Looking forward to my all black one 


Sent from my iPhone using Tapatalk


----------



## psychobaby111 (Mar 23, 2008)

Soon as it comes in I'm going to shoot it.


----------



## jmpk (Mar 16, 2013)

Thanks guys, really enjoy that bow!


----------



## Caseya (Sep 18, 2017)

I shot this bow and I like it a lot and will probably be picking one up after late season this year. But I haven't seen anyone's pictures of them in the Kryptek camo, besides the stock photo. 

Has anyone picked one up in the Kryptek?


----------



## MELLY-MEL (Dec 22, 2008)

Shot the xpedite, what an awesome bow. Unreal draw for the speed it throws em at. Very impressive


----------



## awfox145 (Nov 10, 2017)

I shot the expedite before I bought my evolve 31 and it is a bit more jumpy but that is entirely due to it being a speed bow. I too love the look of the riser.


Sent from my iPhone using Tapatalk


----------



## BucksnBass525 (Feb 21, 2009)

The Xpedite is back on my must shoot list...............................


----------



## trucker3573 (Feb 14, 2010)

Beautiful! I think I want one. Only problem is I don't think there is anyone in the world that has bought an expedite that isn't charcoal in color. I will match everyone [emoji24]

Sent from my SM-G930V using Tapatalk


----------



## BucksnBass525 (Feb 21, 2009)

trucker3573 said:


> Beautiful! I think I want one. Only problem is I don't think there is anyone in the world that has bought an expedite that isn't charcoal in color. I will match everyone [emoji24]
> 
> Sent from my SM-G930V using Tapatalk


Get the all black one!


----------



## trucker3573 (Feb 14, 2010)

I love the charcoal like everybody else though. Is the charcoal an up charge??

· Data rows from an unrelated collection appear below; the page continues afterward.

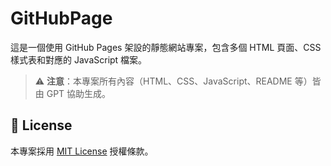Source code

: # GitHubPage

這是一個使用 GitHub Pages 架設的靜態網站專案，包含多個 HTML 頁面、CSS 樣式表和對應的 JavaScript 檔案。  

> ⚠️ **注意**：本專案所有內容（HTML、CSS、JavaScript、README 等）皆由 GPT 協助生成。  

## 📄 License

本專案採用 [MIT License](https://opensource.org/licenses/MIT) 授權條款。
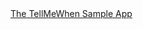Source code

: <div class="github">
<a href="https://github.com/relayr/apple-tell-me-when">The TellMeWhen Sample App</a>

</div>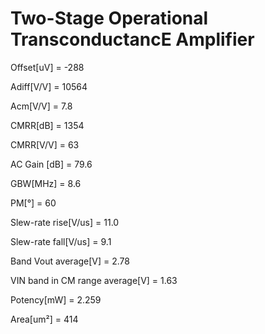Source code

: # Two-Stage Operational TransconductancE Amplifier

Offset[uV] = -288

Adiff[V/V] = 10564

Acm[V/V] = 7.8

CMRR[dB] = 1354

CMRR[V/V] = 63

AC Gain [dB] = 79.6

GBW[MHz] = 8.6

PM[°] = 60

Slew-rate rise[V/us] = 11.0

Slew-rate fall[V/us] = 9.1

Band Vout average[V] = 2.78

VIN band in CM range average[V] = 1.63

Potency[mW] = 2.259 

Area[um²] = 414

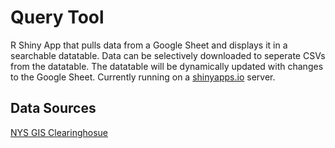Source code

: # Query Tool
R Shiny App that pulls data from a Google Sheet and displays it in a searchable datatable.
Data can be selectively downloaded to seperate CSVs from the datatable.
The datatable will be dynamically updated with changes to the Google Sheet.
Currently running on a [shinyapps.io](https://www.shinyapps.io/) server.

## Data Sources
[NYS GIS Clearinghosue](https://data.gis.ny.gov/)

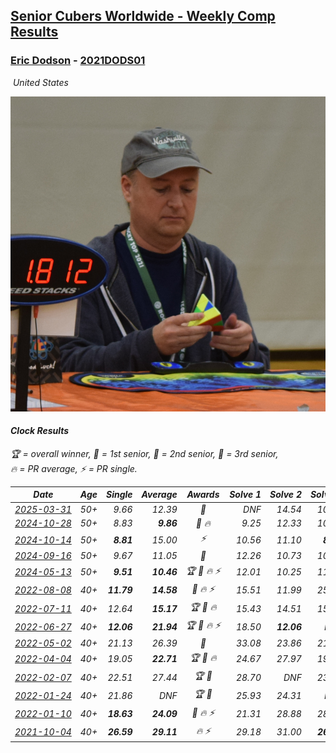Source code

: <style>table {white-space: nowrap;}</style>
<link rel="stylesheet" type="text/css" href="/scw-comp/css/flags.css" />

## [Senior Cubers Worldwide - Weekly Comp Results](/scw-comp/results/)
### [Eric Dodson](README.md) - [2021DODS01](https://www.worldcubeassociation.org/persons/2021DODS01?event=clock)

<i class="flag flag-US" />&nbsp;United States

![Eric Dodson](1639144815.png)

#### Clock Results

<span style="white-space: nowrap;">🏆 = overall winner</span>, <span style="white-space: nowrap;">🥇 = 1st senior</span>, <span style="white-space: nowrap;">🥈 = 2nd senior</span>, <span style="white-space: nowrap;">🥉 = 3rd senior</span>, <span style="white-space: nowrap;">🔥 = PR average</span>, <span style="white-space: nowrap;">⚡ = PR single</span>.

| Date | Age | Single | Average | Awards | Solve 1 | Solve 2 | Solve 3 | Solve 4 | Solve 5 | Video |
| :--: | :--: | --: | --: | :--: | --: | --: | --: | --: | --: | :-- |
| [2025-03-31](../../results/2025-03-31/clock.md) | 50+ | 9.66 | 12.39 | 🥉 | DNF | 14.54 | 10.40 | 9.66 | 12.24 | [Desktop](https://www.facebook.com/events/675467158281524/permalink/681035691058004) / [Mobile](https://m.facebook.com/events/675467158281524?view=permalink&id=681035691058004) |
| [2024-10-28](../../results/2024-10-28/clock.md) | 50+ | 8.83 | **9.86** | 🥉 🔥 | 9.25 | 12.33 | 10.32 | 10.01 | 8.83 | [Desktop](https://www.facebook.com/events/929053079074962/permalink/930122062301397) / [Mobile](https://m.facebook.com/events/929053079074962?view=permalink&id=930122062301397) |
| [2024-10-14](../../results/2024-10-14/clock.md) | 50+ | **8.81** | 15.00 | ⚡ | 10.56 | 11.10 | **8.81** | DNF | 23.34 | [Desktop](https://www.facebook.com/events/574257274950611/permalink/584390790603926) / [Mobile](https://m.facebook.com/events/574257274950611?view=permalink&id=584390790603926) |
| [2024-09-16](../../results/2024-09-16/clock.md) | 50+ | 9.67 | 11.05 | 🥉 | 12.26 | 10.73 | 10.16 | DNF | 9.67 | [Desktop](https://www.facebook.com/events/876328274072061/permalink/877774497260772) / [Mobile](https://m.facebook.com/events/876328274072061?view=permalink&id=877774497260772) |
| [2024-05-13](../../results/2024-05-13/clock.md) | 50+ | **9.51** | **10.46** | 🏆 🥇 🔥 ⚡ | 12.01 | 10.25 | 11.50 | **9.51** | 9.64 | [Desktop](https://www.facebook.com/events/964772741968025/permalink/966713415107291) / [Mobile](https://m.facebook.com/events/964772741968025?view=permalink&id=966713415107291) |
| [2022-08-08](../../results/2022-08-08/clock.md) | 40+ | **11.79** | **14.58** | 🥈 🔥 ⚡ | 15.51 | 11.99 | 25.05 | 16.25 | **11.79** | [Desktop](https://www.facebook.com/events/1202320373645710/permalink/1211319342745813) / [Mobile](https://m.facebook.com/events/1202320373645710?view=permalink&id=1211319342745813) |
| [2022-07-11](../../results/2022-07-11/clock.md) | 40+ | 12.64 | **15.17** | 🏆 🥇 🔥 | 15.43 | 14.51 | 15.58 | DNF | 12.64 | [Desktop](https://www.facebook.com/events/1077792383124606/permalink/1082398655997312) / [Mobile](https://m.facebook.com/events/1077792383124606?view=permalink&id=1082398655997312) |
| [2022-06-27](../../results/2022-06-27/clock.md) | 40+ | **12.06** | **21.94** | 🏆 🥇 🔥 ⚡ | 18.50 | **12.06** | DNF | 16.48 | 30.83 | [Desktop](https://www.facebook.com/events/3239186643032731/permalink/3250246431926752) / [Mobile](https://m.facebook.com/events/3239186643032731?view=permalink&id=3250246431926752) |
| [2022-05-02](../../results/2022-05-02/clock.md) | 40+ | 21.13 | 26.39 | 🥈 | 33.08 | 23.86 | 21.13 | 25.76 | 29.55 | [Desktop](https://www.facebook.com/events/3199116787026413/permalink/3209768885961203) / [Mobile](https://m.facebook.com/events/3199116787026413?view=permalink&id=3209768885961203) |
| [2022-04-04](../../results/2022-04-04/clock.md) | 40+ | 19.05 | **22.71** | 🏆 🥇 🔥 | 24.67 | 27.97 | 19.05 | 20.90 | 22.57 | [Desktop](https://www.facebook.com/events/1171138513621623/permalink/1179704002765074) / [Mobile](https://m.facebook.com/events/1171138513621623?view=permalink&id=1179704002765074) |
| [2022-02-07](../../results/2022-02-07/clock.md) | 40+ | 22.51 | 27.44 | 🏆 🥇 | 28.70 | DNF | 23.64 | 22.51 | 29.99 | [Desktop](https://www.facebook.com/events/245500131085725/permalink/254512366851168) / [Mobile](https://m.facebook.com/events/245500131085725?view=permalink&id=254512366851168) |
| [2022-01-24](../../results/2022-01-24/clock.md) | 40+ | 21.86 | DNF | 🏆 🥇 | 25.93 | 24.31 | DNF | 21.86 | DNF | [Desktop](https://www.facebook.com/events/317247483509647/permalink/324943996073329) / [Mobile](https://m.facebook.com/events/317247483509647?view=permalink&id=324943996073329) |
| [2022-01-10](../../results/2022-01-10/clock.md) | 40+ | **18.63** | **24.09** | 🥈 🔥 ⚡ | 21.31 | 28.88 | 28.10 | 22.87 | **18.63** | [Desktop](https://www.facebook.com/events/1071902263370982/permalink/1080498415844700) / [Mobile](https://m.facebook.com/events/1071902263370982?view=permalink&id=1080498415844700) |
| [2021-10-04](../../results/2021-10-04/clock.md) | 40+ | **26.59** | **29.11** | 🔥 ⚡ | 29.18 | 31.00 | **26.59** | 34.71 | 27.16 | [Desktop](https://www.facebook.com/events/1205858816603137/permalink/1215362402319445) / [Mobile](https://m.facebook.com/events/1205858816603137?view=permalink&id=1215362402319445) |


<!-- Global site tag (gtag.js) - Google Analytics -->
<script async src="https://www.googletagmanager.com/gtag/js?id=UA-86348435-3"></script>
<script>window.dataLayer = window.dataLayer || []; function gtag() {dataLayer.push(arguments);} gtag('js', new Date()); gtag('config', 'UA-86348435-3');</script>

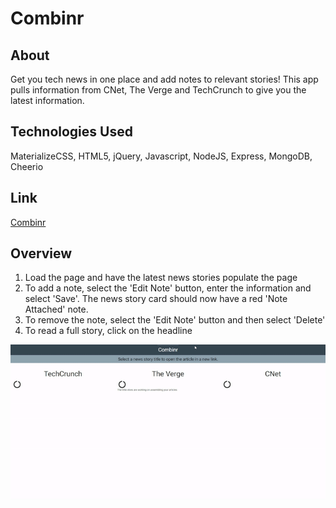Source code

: # Combinr

## About

Get you tech news in one place and add notes to relevant stories! This app pulls information from CNet, The Verge and TechCrunch to give you the latest information.

## Technologies Used

MaterializeCSS, HTML5, jQuery, Javascript, NodeJS, Express, MongoDB, Cheerio

## Link

[Combinr](https://combinr-app.herokuapp.com)

## Overview

1. Load the page and have the latest news stories populate the page
2. To add a note, select the 'Edit Note' button, enter the information and select 'Save'. The news story card should now have a red 'Note Attached' note.
3. To remove the note, select the 'Edit Note' button and then select 'Delete'
4. To read a full story, click on the headline

![example](public/images/combinr.gif)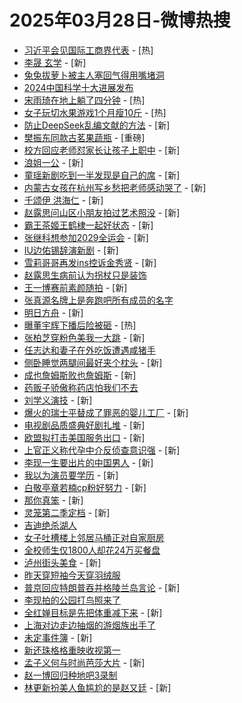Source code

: # 2025年03月28日-微博热搜

- [习近平会见国际工商界代表](https://s.weibo.com/weibo?q=%23%E4%B9%A0%E8%BF%91%E5%B9%B3%E4%BC%9A%E8%A7%81%E5%9B%BD%E9%99%85%E5%B7%A5%E5%95%86%E7%95%8C%E4%BB%A3%E8%A1%A8%23&Refer=new_time) - [热]
- [李晟 玄学](https://s.weibo.com/weibo?q=%E6%9D%8E%E6%99%9F%20%E7%8E%84%E5%AD%A6&t=31&band_rank=1&Refer=top) - [新]
- [兔兔拔萝卜被主人塞回气得用嘴堵洞](https://s.weibo.com/weibo?q=%23%E5%85%94%E5%85%94%E6%8B%94%E8%90%9D%E5%8D%9C%E8%A2%AB%E4%B8%BB%E4%BA%BA%E5%A1%9E%E5%9B%9E%E6%B0%94%E5%BE%97%E7%94%A8%E5%98%B4%E5%A0%B5%E6%B4%9E%23&t=31&band_rank=2&Refer=top)
- [2024中国科学十大进展发布](https://s.weibo.com/weibo?q=%232024%E4%B8%AD%E5%9B%BD%E7%A7%91%E5%AD%A6%E5%8D%81%E5%A4%A7%E8%BF%9B%E5%B1%95%E5%8F%91%E5%B8%83%23&t=31&band_rank=3&Refer=top)
- [宋雨琦在地上躺了四分钟](https://s.weibo.com/weibo?q=%23%E5%AE%8B%E9%9B%A8%E7%90%A6%E5%9C%A8%E5%9C%B0%E4%B8%8A%E8%BA%BA%E4%BA%86%E5%9B%9B%E5%88%86%E9%92%9F%23&t=31&band_rank=4&Refer=top) - [热]
- [女子玩切水果游戏1个月瘦10斤](https://s.weibo.com/weibo?q=%23%E5%A5%B3%E5%AD%90%E7%8E%A9%E5%88%87%E6%B0%B4%E6%9E%9C%E6%B8%B8%E6%88%8F1%E4%B8%AA%E6%9C%88%E7%98%A610%E6%96%A4%23&t=31&band_rank=5&Refer=top) - [热]
- [防止DeepSeek乱编文献的方法](https://s.weibo.com/weibo?q=%E9%98%B2%E6%AD%A2DeepSeek%E4%B9%B1%E7%BC%96%E6%96%87%E7%8C%AE%E7%9A%84%E6%96%B9%E6%B3%95&t=31&band_rank=6&Refer=top) - [新]
- [樊振东同款古茗果蔬瓶](https://s.weibo.comjavascript:void(0);) - [重磅]
- [校方回应老师怼家长让孩子上职中](https://s.weibo.com/weibo?q=%23%E6%A0%A1%E6%96%B9%E5%9B%9E%E5%BA%94%E8%80%81%E5%B8%88%E6%80%BC%E5%AE%B6%E9%95%BF%E8%AE%A9%E5%AD%A9%E5%AD%90%E4%B8%8A%E8%81%8C%E4%B8%AD%23&t=31&band_rank=7&Refer=top) - [新]
- [浪姐一公](https://s.weibo.com/weibo?q=%E6%B5%AA%E5%A7%90%E4%B8%80%E5%85%AC&t=31&band_rank=8&Refer=top) - [新]
- [童瑶新剧吃到一半发现是自己的席](https://s.weibo.com/weibo?q=%E7%AB%A5%E7%91%B6%E6%96%B0%E5%89%A7%E5%90%83%E5%88%B0%E4%B8%80%E5%8D%8A%E5%8F%91%E7%8E%B0%E6%98%AF%E8%87%AA%E5%B7%B1%E7%9A%84%E5%B8%AD&t=31&band_rank=9&Refer=top) - [新]
- [内蒙古女孩在杭州写乡愁把老师感动哭了](https://s.weibo.com/weibo?q=%23%E5%86%85%E8%92%99%E5%8F%A4%E5%A5%B3%E5%AD%A9%E5%9C%A8%E6%9D%AD%E5%B7%9E%E5%86%99%E4%B9%A1%E6%84%81%E6%8A%8A%E8%80%81%E5%B8%88%E6%84%9F%E5%8A%A8%E5%93%AD%E4%BA%86%23&t=31&band_rank=10&Refer=top) - [新]
- [千颂伊 洪海仁](https://s.weibo.com/weibo?q=%E5%8D%83%E9%A2%82%E4%BC%8A%20%E6%B4%AA%E6%B5%B7%E4%BB%81&t=31&band_rank=11&Refer=top) - [新]
- [赵露思问山区小朋友拍过艺术照没](https://s.weibo.com/weibo?q=%23%E8%B5%B5%E9%9C%B2%E6%80%9D%E9%97%AE%E5%B1%B1%E5%8C%BA%E5%B0%8F%E6%9C%8B%E5%8F%8B%E6%8B%8D%E8%BF%87%E8%89%BA%E6%9C%AF%E7%85%A7%E6%B2%A1%23&t=31&band_rank=12&Refer=top) - [新]
- [霸王茶姬王鹤棣一起好状态](https://s.weibo.com/weibo?q=%23%E9%9C%B8%E7%8E%8B%E8%8C%B6%E5%A7%AC%E7%8E%8B%E9%B9%A4%E6%A3%A3%E4%B8%80%E8%B5%B7%E5%A5%BD%E7%8A%B6%E6%80%81%23&t=31&band_rank=13&Refer=top) - [新]
- [张继科想参加2029全运会](https://s.weibo.com/weibo?q=%23%E5%BC%A0%E7%BB%A7%E7%A7%91%E6%83%B3%E5%8F%82%E5%8A%A02029%E5%85%A8%E8%BF%90%E4%BC%9A%23&t=31&band_rank=14&Refer=top) - [新]
- [IU边佑锡辞演新剧](https://s.weibo.com/weibo?q=%23IU%E8%BE%B9%E4%BD%91%E9%94%A1%E8%BE%9E%E6%BC%94%E6%96%B0%E5%89%A7%23&t=31&band_rank=15&Refer=top) - [新]
- [雪莉哥哥再发ins控诉金秀贤](https://s.weibo.com/weibo?q=%23%E9%9B%AA%E8%8E%89%E5%93%A5%E5%93%A5%E5%86%8D%E5%8F%91ins%E6%8E%A7%E8%AF%89%E9%87%91%E7%A7%80%E8%B4%A4%23&t=31&band_rank=16&Refer=top) - [新]
- [赵露思生病前认为拐杖只是装饰](https://s.weibo.com/weibo?q=%23%E8%B5%B5%E9%9C%B2%E6%80%9D%E7%94%9F%E7%97%85%E5%89%8D%E8%AE%A4%E4%B8%BA%E6%8B%90%E6%9D%96%E5%8F%AA%E6%98%AF%E8%A3%85%E9%A5%B0%23&t=31&band_rank=17&Refer=top)
- [王一博赛前素颜随拍](https://s.weibo.com/weibo?q=%23%E7%8E%8B%E4%B8%80%E5%8D%9A%E8%B5%9B%E5%89%8D%E7%B4%A0%E9%A2%9C%E9%9A%8F%E6%8B%8D%23&t=31&band_rank=18&Refer=top) - [新]
- [张真源名牌上是奔跑吧所有成员的名字](https://s.weibo.com/weibo?q=%23%E5%BC%A0%E7%9C%9F%E6%BA%90%E5%90%8D%E7%89%8C%E4%B8%8A%E6%98%AF%E5%A5%94%E8%B7%91%E5%90%A7%E6%89%80%E6%9C%89%E6%88%90%E5%91%98%E7%9A%84%E5%90%8D%E5%AD%97%23&t=31&band_rank=19&Refer=top)
- [明日方舟](https://s.weibo.com/weibo?q=%23%E6%98%8E%E6%97%A5%E6%96%B9%E8%88%9F%23&t=31&band_rank=20&Refer=top) - [新]
- [曝董宇辉下播后险被砸](https://s.weibo.com/weibo?q=%23%E6%9B%9D%E8%91%A3%E5%AE%87%E8%BE%89%E4%B8%8B%E6%92%AD%E5%90%8E%E9%99%A9%E8%A2%AB%E7%A0%B8%23&t=31&band_rank=21&Refer=top) - [热]
- [张柏芝穿粉色美我一大跳](https://s.weibo.com/weibo?q=%E5%BC%A0%E6%9F%8F%E8%8A%9D%E7%A9%BF%E7%B2%89%E8%89%B2%E7%BE%8E%E6%88%91%E4%B8%80%E5%A4%A7%E8%B7%B3&t=31&band_rank=22&Refer=top) - [新]
- [任志达和妻子在外吃饭遭遇咸猪手](https://s.weibo.com/weibo?q=%23%E4%BB%BB%E5%BF%97%E8%BE%BE%E5%92%8C%E5%A6%BB%E5%AD%90%E5%9C%A8%E5%A4%96%E5%90%83%E9%A5%AD%E9%81%AD%E9%81%87%E5%92%B8%E7%8C%AA%E6%89%8B%23&t=31&band_rank=23&Refer=top)
- [侧卧睡觉两腿间最好夹个枕头](https://s.weibo.com/weibo?q=%23%E4%BE%A7%E5%8D%A7%E7%9D%A1%E8%A7%89%E4%B8%A4%E8%85%BF%E9%97%B4%E6%9C%80%E5%A5%BD%E5%A4%B9%E4%B8%AA%E6%9E%95%E5%A4%B4%23&t=31&band_rank=24&Refer=top) - [新]
- [成也詹姆斯败也詹姆斯](https://s.weibo.com/weibo?q=%23%E6%88%90%E4%B9%9F%E8%A9%B9%E5%A7%86%E6%96%AF%E8%B4%A5%E4%B9%9F%E8%A9%B9%E5%A7%86%E6%96%AF%23&t=31&band_rank=25&Refer=top) - [新]
- [药贩子骄傲称药店怕我们不去](https://s.weibo.com/weibo?q=%23%E8%8D%AF%E8%B4%A9%E5%AD%90%E9%AA%84%E5%82%B2%E7%A7%B0%E8%8D%AF%E5%BA%97%E6%80%95%E6%88%91%E4%BB%AC%E4%B8%8D%E5%8E%BB%23&t=31&band_rank=26&Refer=top)
- [刘学义演技](https://s.weibo.com/weibo?q=%E5%88%98%E5%AD%A6%E4%B9%89%E6%BC%94%E6%8A%80&t=31&band_rank=27&Refer=top) - [新]
- [爆火的瑞士平替成了罪恶的婴儿工厂](https://s.weibo.com/weibo?q=%23%E7%88%86%E7%81%AB%E7%9A%84%E7%91%9E%E5%A3%AB%E5%B9%B3%E6%9B%BF%E6%88%90%E4%BA%86%E7%BD%AA%E6%81%B6%E7%9A%84%E5%A9%B4%E5%84%BF%E5%B7%A5%E5%8E%82%23&t=31&band_rank=28&Refer=top) - [新]
- [电视剧品质盛典好剧扎堆](https://s.weibo.com/weibo?q=%23%E7%94%B5%E8%A7%86%E5%89%A7%E5%93%81%E8%B4%A8%E7%9B%9B%E5%85%B8%E5%A5%BD%E5%89%A7%E6%89%8E%E5%A0%86%23&t=31&band_rank=29&Refer=top) - [新]
- [欧盟拟打击美国服务出口](https://s.weibo.com/weibo?q=%23%E6%AC%A7%E7%9B%9F%E6%8B%9F%E6%89%93%E5%87%BB%E7%BE%8E%E5%9B%BD%E6%9C%8D%E5%8A%A1%E5%87%BA%E5%8F%A3%23&t=31&band_rank=30&Refer=top) - [新]
- [上官正义称代孕中介反侦查意识强](https://s.weibo.com/weibo?q=%23%E4%B8%8A%E5%AE%98%E6%AD%A3%E4%B9%89%E7%A7%B0%E4%BB%A3%E5%AD%95%E4%B8%AD%E4%BB%8B%E5%8F%8D%E4%BE%A6%E6%9F%A5%E6%84%8F%E8%AF%86%E5%BC%BA%23&t=31&band_rank=31&Refer=top) - [新]
- [李现一生要出片的中国男人](https://s.weibo.com/weibo?q=%23%E6%9D%8E%E7%8E%B0%E4%B8%80%E7%94%9F%E8%A6%81%E5%87%BA%E7%89%87%E7%9A%84%E4%B8%AD%E5%9B%BD%E7%94%B7%E4%BA%BA%23&t=31&band_rank=32&Refer=top) - [新]
- [我以为演员要学历](https://s.weibo.com/weibo?q=%23%E6%88%91%E4%BB%A5%E4%B8%BA%E6%BC%94%E5%91%98%E8%A6%81%E5%AD%A6%E5%8E%86%23&t=31&band_rank=33&Refer=top) - [新]
- [白敬亭章若楠cp粉好努力](https://s.weibo.com/weibo?q=%23%E7%99%BD%E6%95%AC%E4%BA%AD%E7%AB%A0%E8%8B%A5%E6%A5%A0cp%E7%B2%89%E5%A5%BD%E5%8A%AA%E5%8A%9B%23&t=31&band_rank=34&Refer=top) - [新]
- [那你真笨](https://s.weibo.com/weibo?q=%E9%82%A3%E4%BD%A0%E7%9C%9F%E7%AC%A8&t=31&band_rank=35&Refer=top) - [新]
- [灵笼第二季定档](https://s.weibo.com/weibo?q=%23%E7%81%B5%E7%AC%BC%E7%AC%AC%E4%BA%8C%E5%AD%A3%E5%AE%9A%E6%A1%A3%23&t=31&band_rank=36&Refer=top) - [新]
- [吉迪绝杀湖人](https://s.weibo.com/weibo?q=%23%E5%90%89%E8%BF%AA%E7%BB%9D%E6%9D%80%E6%B9%96%E4%BA%BA%23&t=31&band_rank=37&Refer=top)
- [女子吐槽楼上邻居马桶正对自家厨房](https://s.weibo.com/weibo?q=%23%E5%A5%B3%E5%AD%90%E5%90%90%E6%A7%BD%E6%A5%BC%E4%B8%8A%E9%82%BB%E5%B1%85%E9%A9%AC%E6%A1%B6%E6%AD%A3%E5%AF%B9%E8%87%AA%E5%AE%B6%E5%8E%A8%E6%88%BF%23&t=31&band_rank=38&Refer=top)
- [全校师生仅1800人却花24万买餐盘](https://s.weibo.com/weibo?q=%23%E5%85%A8%E6%A0%A1%E5%B8%88%E7%94%9F%E4%BB%851800%E4%BA%BA%E5%8D%B4%E8%8A%B124%E4%B8%87%E4%B9%B0%E9%A4%90%E7%9B%98%23&t=31&band_rank=39&Refer=top)
- [泸州街头美食](https://s.weibo.com/weibo?q=%E6%B3%B8%E5%B7%9E%E8%A1%97%E5%A4%B4%E7%BE%8E%E9%A3%9F&t=31&band_rank=40&Refer=top) - [新]
- [昨天穿短袖今天穿羽绒服](https://s.weibo.com/weibo?q=%23%E6%98%A8%E5%A4%A9%E7%A9%BF%E7%9F%AD%E8%A2%96%E4%BB%8A%E5%A4%A9%E7%A9%BF%E7%BE%BD%E7%BB%92%E6%9C%8D%23&t=31&band_rank=41&Refer=top)
- [普京回应特朗普吞并格陵兰岛言论](https://s.weibo.com/weibo?q=%23%E6%99%AE%E4%BA%AC%E5%9B%9E%E5%BA%94%E7%89%B9%E6%9C%97%E6%99%AE%E5%90%9E%E5%B9%B6%E6%A0%BC%E9%99%B5%E5%85%B0%E5%B2%9B%E8%A8%80%E8%AE%BA%23&t=31&band_rank=42&Refer=top) - [新]
- [李现拍的公园打鸟照来了](https://s.weibo.com/weibo?q=%23%E6%9D%8E%E7%8E%B0%E6%8B%8D%E7%9A%84%E5%85%AC%E5%9B%AD%E6%89%93%E9%B8%9F%E7%85%A7%E6%9D%A5%E4%BA%86%23&t=31&band_rank=43&Refer=top)
- [全红婵目标是先把体重减下来](https://s.weibo.com/weibo?q=%23%E5%85%A8%E7%BA%A2%E5%A9%B5%E7%9B%AE%E6%A0%87%E6%98%AF%E5%85%88%E6%8A%8A%E4%BD%93%E9%87%8D%E5%87%8F%E4%B8%8B%E6%9D%A5%23&t=31&band_rank=44&Refer=top) - [新]
- [上海对边走边抽烟的游烟族出手了](https://s.weibo.com/weibo?q=%23%E4%B8%8A%E6%B5%B7%E5%AF%B9%E8%BE%B9%E8%B5%B0%E8%BE%B9%E6%8A%BD%E7%83%9F%E7%9A%84%E6%B8%B8%E7%83%9F%E6%97%8F%E5%87%BA%E6%89%8B%E4%BA%86%23&t=31&band_rank=45&Refer=top)
- [未定事件簿](https://s.weibo.com/weibo?q=%E6%9C%AA%E5%AE%9A%E4%BA%8B%E4%BB%B6%E7%B0%BF&t=31&band_rank=46&Refer=top) - [新]
- [新还珠格格重映收视第一](https://s.weibo.com/weibo?q=%23%E6%96%B0%E8%BF%98%E7%8F%A0%E6%A0%BC%E6%A0%BC%E9%87%8D%E6%98%A0%E6%94%B6%E8%A7%86%E7%AC%AC%E4%B8%80%23&t=31&band_rank=47&Refer=top)
- [孟子义何与时尚芭莎大片](https://s.weibo.com/weibo?q=%23%E5%AD%9F%E5%AD%90%E4%B9%89%E4%BD%95%E4%B8%8E%E6%97%B6%E5%B0%9A%E8%8A%AD%E8%8E%8E%E5%A4%A7%E7%89%87%23&t=31&band_rank=48&Refer=top) - [新]
- [赵一博回归种地吧3录制](https://s.weibo.com/weibo?q=%23%E8%B5%B5%E4%B8%80%E5%8D%9A%E5%9B%9E%E5%BD%92%E7%A7%8D%E5%9C%B0%E5%90%A73%E5%BD%95%E5%88%B6%23&t=31&band_rank=49&Refer=top)
- [林更新扮美人鱼尴尬的是赵又廷](https://s.weibo.com/weibo?q=%E6%9E%97%E6%9B%B4%E6%96%B0%E6%89%AE%E7%BE%8E%E4%BA%BA%E9%B1%BC%E5%B0%B4%E5%B0%AC%E7%9A%84%E6%98%AF%E8%B5%B5%E5%8F%88%E5%BB%B7&t=31&band_rank=50&Refer=top) - [新]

Sent from my SM-G930V using Tapatalk


----------



## BucksnBass525 (Feb 21, 2009)

No upcharge for charcoal.


----------



## ex-wolverine (Dec 31, 2004)

The bow is simply amazing I posted this on another thread 

I got to spend some time with couple of the new PSE Archery Xpedite this weekend . Before I go into the details the bow is rated at 350 FPS ATA/IBO with High Let off modules and 360 FPS with Low Let off modules . Both bows I set up this weekend are with the High let off mods and are rated at 350 FPS 

The First one is is dressed up with BCY 452X Gunmetal which is a perfect match for PSE new color , and Flame. At 62.6# 27.5 Draw length , 368 Grain arrow, peep and D-loop , chronoed @ 303.5 FPS which puts it at approx. a conservative 351.5 ATA/IBO

The Second one also has High let off modules its Dressed up with BCY 452X Guntmetal and Winter Camo, its at 64#/ 27.75" Draw Shooting a 429 Grain Arrow 289.2 FPS which puts it right at 353 FPS 

So you can see that the cams on these are really efficient at shorter draw lengths and different weight arrows and draw weights 

The cams are super smooth and so simple to adjust , its just takes seconds to adjust let off and draw lengths. Amazing how they get these speeds with a cam that don't rip your arm off . 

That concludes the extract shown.